Get Python-ready!

What are Python and Jupyter?

What is Python!? Well, Python’s awesome! Enough said.

We will be using Python for our econometric data work. The way we interact with Python is through so-called Jupyter notebooks. Our friends from https://quantecon.org clarify:

What are Jupyter notebooks?

Jupyter notebooks are one of the many possible ways to interact with Python and the scientific libraries.

They use a browser-based interface to Python with

  • The ability to write and execute Python commands.

  • Formatted output in the browser, including tables, figures, animation, etc.

  • The option to mix in formatted text and mathematical expressions.

Because of these features, Jupyter is now a major player in the scientific computing ecosystem.

(referenced from here)

Yes, you heard that right: Jupyter notebooks allow you to run Python inside a web browser!

I hear you ask: Sounds awesome, but how in the world do I get started with Jupyter!? Well, two options (plus a third one that I don’t recommend):

  • Local install (preferred): Anaconda

  • Cloud based: Google Colab

I will explain these two in the next sections.

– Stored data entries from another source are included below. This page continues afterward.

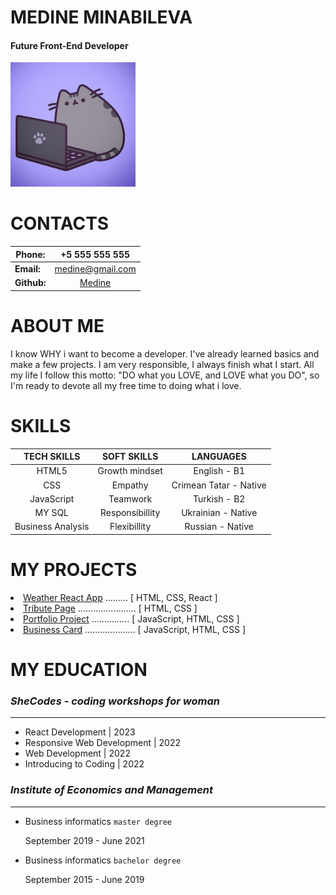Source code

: # **MEDINE MINABILEVA**    
 
  #### Future Front-End Developer  
 <img src="img/din.jpg" alt="photo" width="200" />

# **CONTACTS** 

|**Phone:** | +5 555 555 555 |
| --------- | :--------: |
| **Email:** | <a href="mailto:dindin@gmail.com">medine@gmail.com</a>  |
| **Github:** | <a href="https://github.com/immdin">Medine</a></div>  |


# **ABOUT ME**  
  I know WHY i want to become a developer. I've already learned basics and make a few projects. I am very responsible, I always finish what I start. All my life I follow this motto:  "DO what you LOVE, and LOVE what you DO", so I'm ready to devote all my free time to doing what i love.

  
# **SKILLS**
 | **TECH SKILLS** | **SOFT SKILLS** | **LANGUAGES** |
 | :-------------: | :-------------: | :-----------: |
 | HTML5 | Growth mindset | English  - B1 |
 | CSS | Empathy | Crimean Tatar - Native |
 | JavaScript | Teamwork | Turkish - B2 |
 | MY SQL | Responsibillity | Ukrainian - Native |
 | Business Analysis | Flexibillity | Russian - Native |


# **MY PROJECTS**     
  <li >
    <a  href="https://charming-chimera-d1f85b.netlify.app/" >Weather React App</a> 
          .........
     [ HTML, CSS, React ]
       </li>
   <li >
      <a href="https://pjci7m.csb.app/" >Tribute Page</a>
      ....................... [ HTML, CSS  ] 
     </li>
  <li >
     <a href="https://peaceful-phoenix-7873cf.netlify.app/" >Portfolio Project</a>
      ............... [ JavaScript, HTML, CSS ] 
      </li>
   <li >
     <a href="https://visionary-kleicha-446d9c.netlify.app/">Business Card</a>
     .................... [ JavaScript, HTML, CSS ] 
       </li>

   
# **MY EDUCATION**  
  ### *SheCodes - coding workshops for woman* 
  ******************
  * React Development | 2023
  * Responsive Web Development  | 2022
  * Web Development  | 2022
  * Introducing to Coding  | 2022 

  ### *Institute of Economics and Management* 
  **************
  * Business informatics  ```master degree```

    September 2019 - June 2021 
    
  * Business informatics ```bachelor degree```

    September 2015 - June 2019   

           
      
       
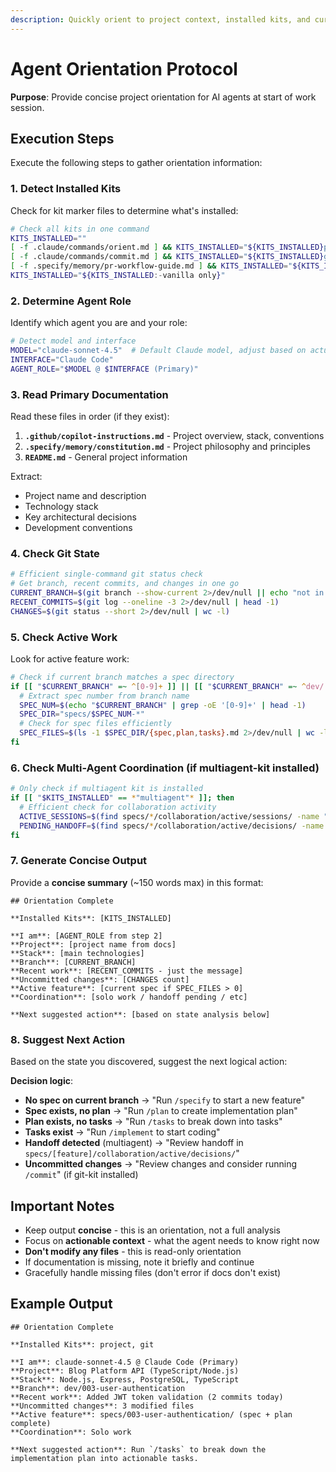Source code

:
 ```yaml
---
description: Quickly orient to project context, installed kits, and current state
---
```


# Agent Orientation Protocol

**Purpose**: Provide concise project orientation for AI agents at start of work session.

## Execution Steps

Execute the following steps to gather orientation information:

### 1. Detect Installed Kits

Check for kit marker files to determine what's installed:

```bash
# Check all kits in one command
KITS_INSTALLED=""
[ -f .claude/commands/orient.md ] && KITS_INSTALLED="${KITS_INSTALLED}project "
[ -f .claude/commands/commit.md ] && KITS_INSTALLED="${KITS_INSTALLED}git "
[ -f .specify/memory/pr-workflow-guide.md ] && KITS_INSTALLED="${KITS_INSTALLED}multiagent "
KITS_INSTALLED="${KITS_INSTALLED:-vanilla only}"
```

### 2. Determine Agent Role

Identify which agent you are and your role:

```bash
# Detect model and interface
MODEL="claude-sonnet-4.5"  # Default Claude model, adjust based on actual model used
INTERFACE="Claude Code"
AGENT_ROLE="$MODEL @ $INTERFACE (Primary)"
```

### 3. Read Primary Documentation

Read these files in order (if they exist):

1. **`.github/copilot-instructions.md`** - Project overview, stack, conventions
2. **`.specify/memory/constitution.md`** - Project philosophy and principles
3. **`README.md`** - General project information

Extract:
- Project name and description
- Technology stack
- Key architectural decisions
- Development conventions

### 4. Check Git State

```bash
# Efficient single-command git status check
# Get branch, recent commits, and changes in one go
CURRENT_BRANCH=$(git branch --show-current 2>/dev/null || echo "not in git repo")
RECENT_COMMITS=$(git log --oneline -3 2>/dev/null | head -1)
CHANGES=$(git status --short 2>/dev/null | wc -l)
```

### 5. Check Active Work

Look for active feature work:

```bash
# Check if current branch matches a spec directory
if [[ "$CURRENT_BRANCH" =~ ^[0-9]+ ]] || [[ "$CURRENT_BRANCH" =~ ^dev/[0-9]+ ]]; then
  # Extract spec number from branch name
  SPEC_NUM=$(echo "$CURRENT_BRANCH" | grep -oE '[0-9]+' | head -1)
  SPEC_DIR="specs/$SPEC_NUM-*"
  # Check for spec files efficiently
  SPEC_FILES=$(ls -1 $SPEC_DIR/{spec,plan,tasks}.md 2>/dev/null | wc -l)
fi
```

### 6. Check Multi-Agent Coordination (if multiagent-kit installed)

```bash
# Only check if multiagent kit is installed
if [[ "$KITS_INSTALLED" == *"multiagent"* ]]; then
  # Efficient check for collaboration activity
  ACTIVE_SESSIONS=$(find specs/*/collaboration/active/sessions/ -name "*.md" 2>/dev/null | wc -l)
  PENDING_HANDOFF=$(find specs/*/collaboration/active/decisions/ -name "handoff-*.md" 2>/dev/null | head -1)
fi
```

### 7. Generate Concise Output

Provide a **concise summary** (~150 words max) in this format:

```
## Orientation Complete

**Installed Kits**: [KITS_INSTALLED]

**I am**: [AGENT_ROLE from step 2]
**Project**: [project name from docs]
**Stack**: [main technologies]
**Branch**: [CURRENT_BRANCH]
**Recent work**: [RECENT_COMMITS - just the message]
**Uncommitted changes**: [CHANGES count]
**Active feature**: [current spec if SPEC_FILES > 0]
**Coordination**: [solo work / handoff pending / etc]

**Next suggested action**: [based on state analysis below]
```

### 8. Suggest Next Action

Based on the state you discovered, suggest the next logical action:

**Decision logic**:

- **No spec on current branch** → "Run `/specify` to start a new feature"
- **Spec exists, no plan** → "Run `/plan` to create implementation plan"
- **Plan exists, no tasks** → "Run `/tasks` to break down into tasks"
- **Tasks exist** → "Run `/implement` to start coding"
- **Handoff detected** (multiagent) → "Review handoff in `specs/[feature]/collaboration/active/decisions/`"
- **Uncommitted changes** → "Review changes and consider running `/commit`" (if git-kit installed)

## Important Notes

- Keep output **concise** - this is an orientation, not a full analysis
- Focus on **actionable context** - what the agent needs to know right now
- **Don't modify any files** - this is read-only orientation
- If documentation is missing, note it briefly and continue
- Gracefully handle missing files (don't error if docs don't exist)

## Example Output

```
## Orientation Complete

**Installed Kits**: project, git

**I am**: claude-sonnet-4.5 @ Claude Code (Primary)
**Project**: Blog Platform API (TypeScript/Node.js)
**Stack**: Node.js, Express, PostgreSQL, TypeScript
**Branch**: dev/003-user-authentication
**Recent work**: Added JWT token validation (2 commits today)
**Uncommitted changes**: 3 modified files
**Active feature**: specs/003-user-authentication/ (spec + plan complete)
**Coordination**: Solo work

**Next suggested action**: Run `/tasks` to break down the implementation plan into actionable tasks.
```
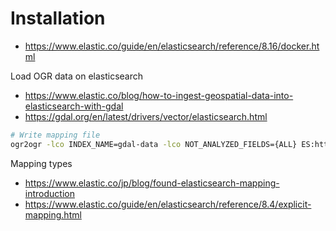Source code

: 
# Installation
- https://www.elastic.co/guide/en/elasticsearch/reference/8.16/docker.html

Load OGR data on elasticsearch
- https://www.elastic.co/blog/how-to-ingest-geospatial-data-into-elasticsearch-with-gdal
- https://gdal.org/en/latest/drivers/vector/elasticsearch.html

``` bash
# Write mapping file
ogr2ogr -lco INDEX_NAME=gdal-data -lco NOT_ANALYZED_FIELDS={ALL} ES:http://localhost:9200 data/sergipe-lito.shp
```

Mapping types
- https://www.elastic.co/jp/blog/found-elasticsearch-mapping-introduction
- https://www.elastic.co/guide/en/elasticsearch/reference/8.4/explicit-mapping.html


  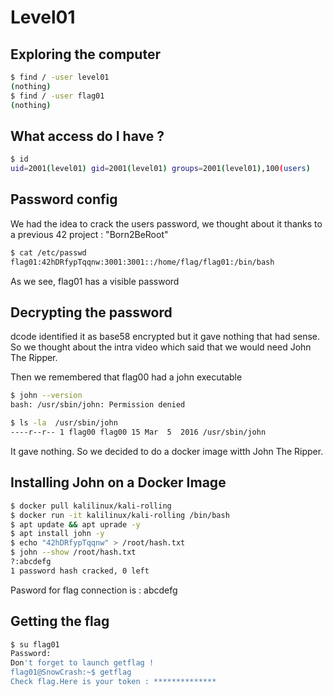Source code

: # Level01

## Exploring the computer

```bash
$ find / -user level01
(nothing)
$ find / -user flag01
(nothing)
```
## What access do I have ?
```bash
$ id
uid=2001(level01) gid=2001(level01) groups=2001(level01),100(users)
```

## Password config

We had the idea to crack the users password, we thought about it thanks to a previous 42 project : "Born2BeRoot"

```bash
$ cat /etc/passwd
flag01:42hDRfypTqqnw:3001:3001::/home/flag/flag01:/bin/bash
```
As we see, flag01 has a visible password

## Decrypting the password

dcode identified it as base58 encrypted but it gave nothing that had sense. So we thought about the intra video which said that we would need John The Ripper. 

Then we remembered that flag00 had a john executable

```bash
$ john --version
bash: /usr/sbin/john: Permission denied
```
```bash
$ ls -la  /usr/sbin/john
----r--r-- 1 flag00 flag00 15 Mar  5  2016 /usr/sbin/john
```
It gave nothing. So we decided to do a docker image witth John The Ripper.


## Installing John on a Docker Image

```bash
$ docker pull kalilinux/kali-rolling 
$ docker run -it kalilinux/kali-rolling /bin/bash
$ apt update && apt uprade -y
$ apt install john -y
$ echo "42hDRfypTqqnw" > /root/hash.txt
$ john --show /root/hash.txt 
?:abcdefg
1 password hash cracked, 0 left
```

Pasword for flag connection is : abcdefg

## Getting the flag

```bash
$ su flag01
Password: 
Don't forget to launch getflag !
flag01@SnowCrash:~$ getflag
Check flag.Here is your token : **************
```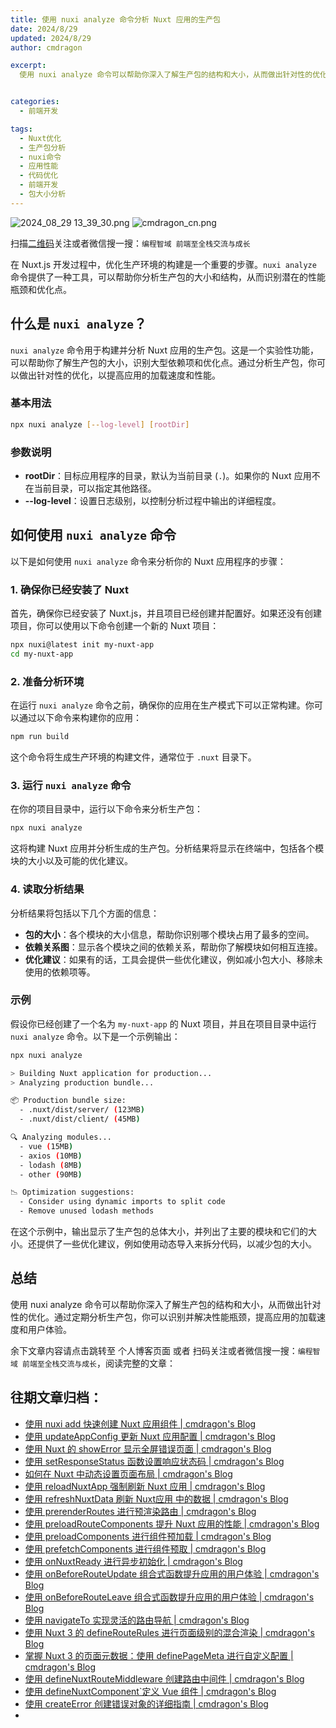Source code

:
 ```yaml
---
title: 使用 nuxi analyze 命令分析 Nuxt 应用的生产包
date: 2024/8/29
updated: 2024/8/29
author: cmdragon

excerpt:
  使用 nuxi analyze 命令可以帮助你深入了解生产包的结构和大小，从而做出针对性的优化。通过定期分析生产包，你可以识别并解决性能瓶颈，提高应用的加载速度和用户体验。


categories:
  - 前端开发

tags:
  - Nuxt优化
  - 生产包分析
  - nuxi命令
  - 应用性能
  - 代码优化
  - 前端开发
  - 包大小分析
---
```


<img src="https://static.amd794.com/blog/images/2024_08_29 13_39_30.png@blog" title="2024_08_29 13_39_30.png" alt="2024_08_29 13_39_30.png"/>

<img src="https://api2.cmdragon.cn/upload/cmder/20250304_012821924.jpg" title="cmdragon_cn.png" alt="cmdragon_cn.png"/>


扫描[二维码](https://api2.cmdragon.cn/upload/cmder/20250304_012821924.jpg)关注或者微信搜一搜：`编程智域 前端至全栈交流与成长`

在 Nuxt.js 开发过程中，优化生产环境的构建是一个重要的步骤。`nuxi analyze` 命令提供了一种工具，可以帮助你分析生产包的大小和结构，从而识别潜在的性能瓶颈和优化点。

## 什么是 `nuxi analyze`？

`nuxi analyze` 命令用于构建并分析 Nuxt 应用的生产包。这是一个实验性功能，可以帮助你了解生产包的大小，识别大型依赖项和优化点。通过分析生产包，你可以做出针对性的优化，以提高应用的加载速度和性能。

### 基本用法

```bash
npx nuxi analyze [--log-level] [rootDir]
```

### 参数说明

- **rootDir**：目标应用程序的目录，默认为当前目录 (`.`)。如果你的 Nuxt 应用不在当前目录，可以指定其他路径。
- **--log-level**：设置日志级别，以控制分析过程中输出的详细程度。

## 如何使用 `nuxi analyze` 命令

以下是如何使用 `nuxi analyze` 命令来分析你的 Nuxt 应用程序的步骤：

### 1. 确保你已经安装了 Nuxt

首先，确保你已经安装了 Nuxt.js，并且项目已经创建并配置好。如果还没有创建项目，你可以使用以下命令创建一个新的 Nuxt 项目：

```bash
npx nuxi@latest init my-nuxt-app
cd my-nuxt-app
```

### 2. 准备分析环境

在运行 `nuxi analyze` 命令之前，确保你的应用在生产模式下可以正常构建。你可以通过以下命令来构建你的应用：

```bash
npm run build
```

这个命令将生成生产环境的构建文件，通常位于 `.nuxt` 目录下。

### 3. 运行 `nuxi analyze` 命令

在你的项目目录中，运行以下命令来分析生产包：

```bash
npx nuxi analyze
```

这将构建 Nuxt 应用并分析生成的生产包。分析结果将显示在终端中，包括各个模块的大小以及可能的优化建议。

### 4. 读取分析结果

分析结果将包括以下几个方面的信息：

- **包的大小**：各个模块的大小信息，帮助你识别哪个模块占用了最多的空间。
- **依赖关系图**：显示各个模块之间的依赖关系，帮助你了解模块如何相互连接。
- **优化建议**：如果有的话，工具会提供一些优化建议，例如减小包大小、移除未使用的依赖项等。

### 示例

假设你已经创建了一个名为 `my-nuxt-app` 的 Nuxt 项目，并且在项目目录中运行 `nuxi analyze` 命令。以下是一个示例输出：

```bash
npx nuxi analyze

> Building Nuxt application for production...
> Analyzing production bundle...

📦 Production bundle size:
  - .nuxt/dist/server/ (123MB)
  - .nuxt/dist/client/ (45MB)

🔍 Analyzing modules...
  - vue (15MB)
  - axios (10MB)
  - lodash (8MB)
  - other (90MB)

📉 Optimization suggestions:
  - Consider using dynamic imports to split code
  - Remove unused lodash methods
```

在这个示例中，输出显示了生产包的总体大小，并列出了主要的模块和它们的大小。还提供了一些优化建议，例如使用动态导入来拆分代码，以减少包的大小。

## 总结

使用 nuxi analyze 命令可以帮助你深入了解生产包的结构和大小，从而做出针对性的优化。通过定期分析生产包，你可以识别并解决性能瓶颈，提高应用的加载速度和用户体验。

余下文章内容请点击跳转至 个人博客页面 或者 扫码关注或者微信搜一搜：`编程智域 前端至全栈交流与成长`，阅读完整的文章：

## 往期文章归档：

- [使用 nuxi add 快速创建 Nuxt 应用组件 | cmdragon's Blog](https://blog.cmdragon.cn/posts/52ca85d04329/)
- [使用 updateAppConfig 更新 Nuxt 应用配置 | cmdragon's Blog](https://blog.cmdragon.cn/posts/17068dabc456/)
- [使用 Nuxt 的 showError 显示全屏错误页面 | cmdragon's Blog](https://blog.cmdragon.cn/posts/4f44ac49742b/)
- [使用 setResponseStatus 函数设置响应状态码 | cmdragon's Blog](https://blog.cmdragon.cn/posts/0e3e22c2447a/)
- [如何在 Nuxt 中动态设置页面布局 | cmdragon's Blog](https://blog.cmdragon.cn/posts/6168aad26848/)
- [使用 reloadNuxtApp 强制刷新 Nuxt 应用 | cmdragon's Blog](https://blog.cmdragon.cn/posts/c2c24219f5c0/)
- [使用 refreshNuxtData 刷新 Nuxt应用 中的数据 | cmdragon's Blog](https://blog.cmdragon.cn/posts/7696049934fb/)
- [使用 prerenderRoutes 进行预渲染路由 | cmdragon's Blog](https://blog.cmdragon.cn/posts/b28890e5d54d/)
- [使用 preloadRouteComponents 提升 Nuxt 应用的性能 | cmdragon's Blog](https://blog.cmdragon.cn/posts/851697425a66/)
- [使用 preloadComponents 进行组件预加载 | cmdragon's Blog](https://blog.cmdragon.cn/posts/6f58e9a6735b/)
- [使用 prefetchComponents 进行组件预取 | cmdragon's Blog](https://blog.cmdragon.cn/posts/a73257bce752/)
- [使用 onNuxtReady 进行异步初始化 | cmdragon's Blog](https://blog.cmdragon.cn/posts/64b599de0716/)
- [使用 onBeforeRouteUpdate 组合式函数提升应用的用户体验 | cmdragon's Blog](https://blog.cmdragon.cn/posts/cdd338b2e728/)
- [使用 onBeforeRouteLeave 组合式函数提升应用的用户体验 | cmdragon's Blog](https://blog.cmdragon.cn/posts/cfb92785e131/)
- [使用 navigateTo 实现灵活的路由导航 | cmdragon's Blog](https://blog.cmdragon.cn/posts/30bdc45ab749/)
- [使用 Nuxt 3 的 defineRouteRules 进行页面级别的混合渲染 | cmdragon's Blog](https://blog.cmdragon.cn/posts/4a1749875882/)
- [掌握 Nuxt 3 的页面元数据：使用 definePageMeta 进行自定义配置 | cmdragon's Blog](https://blog.cmdragon.cn/posts/6f827ad7a980/)
- [使用 defineNuxtRouteMiddleware 创建路由中间件 | cmdragon's Blog](https://blog.cmdragon.cn/posts/30f5cad8adaa/)
- [使用 defineNuxtComponent`定义 Vue 组件 | cmdragon's Blog](https://blog.cmdragon.cn/posts/df9c2cf37c29/)
- [使用 createError 创建错误对象的详细指南 | cmdragon's Blog](https://blog.cmdragon.cn/posts/93b5a8ec52df/)
-

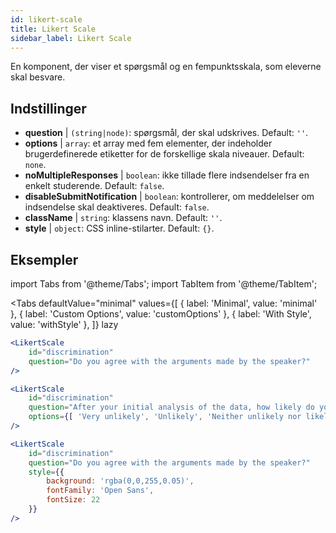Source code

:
 ```yaml
---
id: likert-scale
title: Likert Scale
sidebar_label: Likert Scale
---
```


En komponent, der viser et spørgsmål og en fempunktsskala, som eleverne skal besvare.

## Indstillinger

* __question__ | `(string|node)`: spørgsmål, der skal udskrives. Default: `''`.
* __options__ | `array`: et array med fem elementer, der indeholder brugerdefinerede etiketter for de forskellige skala niveauer. Default: `none`.
* __noMultipleResponses__ | `boolean`: ikke tillade flere indsendelser fra en enkelt studerende. Default: `false`.
* __disableSubmitNotification__ | `boolean`: kontrollerer, om meddelelser om indsendelse skal deaktiveres. Default: `false`.
* __className__ | `string`: klassens navn. Default: `''`.
* __style__ | `object`: CSS inline-stilarter. Default: `{}`.


## Eksempler

import Tabs from '@theme/Tabs';
import TabItem from '@theme/TabItem';

<Tabs
    defaultValue="minimal"
    values={[
        { label: 'Minimal', value: 'minimal' },
        { label: 'Custom Options', value: 'customOptions' },
        { label: 'With Style', value: 'withStyle' },
    ]}
    lazy
>

<TabItem value="minimal">

```jsx live
<LikertScale 
    id="discrimination" 
    question="Do you agree with the arguments made by the speaker?" 
/>
```
</TabItem>

<TabItem value="customOptions">

```jsx live
<LikertScale 
    id="discrimination" 
    question="After your initial analysis of the data, how likely do you think it is that players are discriminated against by soccer referees because of their skin tone?" 
    options={[ 'Very unlikely', 'Unlikely', 'Neither unlikely nor likely', 'Likely', 'Very Likely']}
/>
```
</TabItem>

<TabItem value="withStyle">

```jsx live
<LikertScale 
    id="discrimination" 
    question="Do you agree with the arguments made by the speaker?" 
    style={{ 
        background: 'rgba(0,0,255,0.05)', 
        fontFamily: 'Open Sans', 
        fontSize: 22 
    }}
/>
```

</TabItem>

</Tabs>
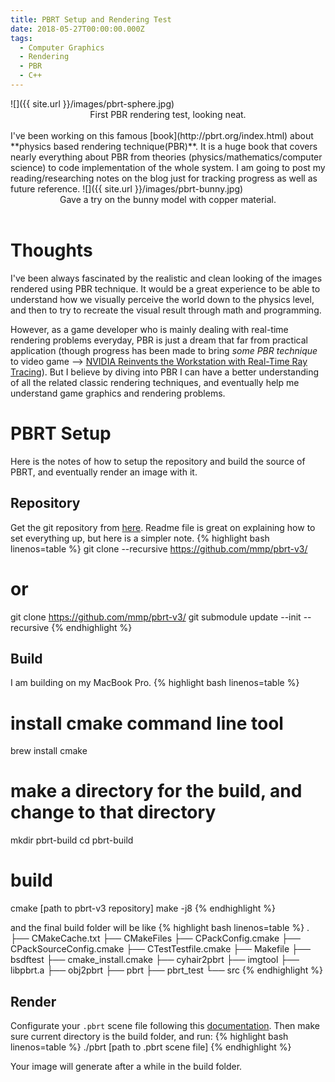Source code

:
 ```yaml
---
title: PBRT Setup and Rendering Test
date: 2018-05-27T00:00:00.000Z
tags:
  - Computer Graphics
  - Rendering
  - PBR
  - C++
---
```


<!-- - Featured image. --> ![]({{ site.url }}/images/pbrt-sphere.jpg)

<figcaption style="text-align: center;">First PBR rendering test, looking neat. </figcaption>

<br>
I've been working on this famous [book](http://pbrt.org/index.html) about **physics based rendering technique(PBR)**. It is a huge book that covers nearly everything about PBR from theories (physics/mathematics/computer science) to code implementation of the whole system. I am going to post my reading/researching notes on the blog just for tracking progress as well as future reference.

<!-- Image --> ![]({{ site.url }}/images/pbrt-bunny.jpg)

<figcaption style="text-align: center;">Gave a try on the bunny model with copper material. </figcaption>

<br>

# Thoughts

I've been always fascinated by the realistic and clean looking of the images rendered using PBR technique. It would be a great experience to be able to understand how we visually perceive the world down to the physics level, and then to try to recreate the visual result through math and programming.

However, as a game developer who is mainly dealing with real-time rendering problems everyday, PBR is just a dream that far from practical application (though progress has been made to bring _some PBR technique_ to video game --> [NVIDIA Reinvents the Workstation with Real-Time Ray Tracing](https://nvidianews.nvidia.com/news/nvidia-reinvents-the-workstation-with-real-time-ray-tracing)). But I believe by diving into PBR I can have a better understanding of all the related classic rendering techniques, and eventually help me understand game graphics and rendering problems.

# PBRT Setup

Here is the notes of how to setup the repository and build the source of PBRT, and eventually render an image with it.

## Repository

Get the git repository from [here](https://github.com/mmp/pbrt-v3). Readme file is great on explaining how to set everything up, but here is a simpler note. {% highlight bash linenos=table %} git clone --recursive <https://github.com/mmp/pbrt-v3/>

# or

git clone <https://github.com/mmp/pbrt-v3/> git submodule update --init --recursive {% endhighlight %}

## Build

I am building on my MacBook Pro. {% highlight bash linenos=table %}

# install cmake command line tool

brew install cmake

# make a directory for the build, and change to that directory

mkdir pbrt-build cd pbrt-build

# build

cmake [path to pbrt-v3 repository] make -j8 {% endhighlight %}

and the final build folder will be like {% highlight bash linenos=table %} . ├── CMakeCache.txt ├── CMakeFiles ├── CPackConfig.cmake ├── CPackSourceConfig.cmake ├── CTestTestfile.cmake ├── Makefile ├── bsdftest ├── cmake_install.cmake ├── cyhair2pbrt ├── imgtool ├── libpbrt.a ├── obj2pbrt ├── pbrt ├── pbrt_test └── src {% endhighlight %}

## Render

Configurate your `.pbrt` scene file following this [documentation](http://pbrt.org/fileformat-v3.html#example). Then make sure current directory is the build folder, and run: {% highlight bash linenos=table %} ./pbrt [path to .pbrt scene file] {% endhighlight %}

Your image will generate after a while in the build folder.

The third way of running Jupyter notebooks is actually via the Anaconda installation on the computers of the ANU Information Commons (the computers in the dorms, libraries, and various computer labs across campus). For example, you can log into the PCs in the Copland labs and start a Jupyter session there. We have tested this and while it works in principle, the execution is quite slow and the interaction with the H drive is a bit confusing. Also, you won’t be able to log into Jupyter via remote desktop access. For these reasons, we do not recommend this way of running Jupyter notebooks.

Anaconda

We suggest this as our preferred method. If you are the type of person who likes to run things on their own machine then you can install Python and Jupyter on your computer (ideally your laptop that you bring to the weekly labs). This will work on PC, Mac, and Linux. (Linux really is the way to go, by the way.)

Installation

Anaconda is the world’s most popular open-source Python distribution platform. If you go to https://www.anaconda.com/download/ you can download a free version of Anaconda which you can install on your own computer.

If you choose this option, then this will install a very rich Python environment on your computer which will include

  • the Python programming language itself (including all the libraries that we will ever need);

  • the Jupyter notebooks environment.

In addition it will install many other things which will enable you to take your Python programming even further.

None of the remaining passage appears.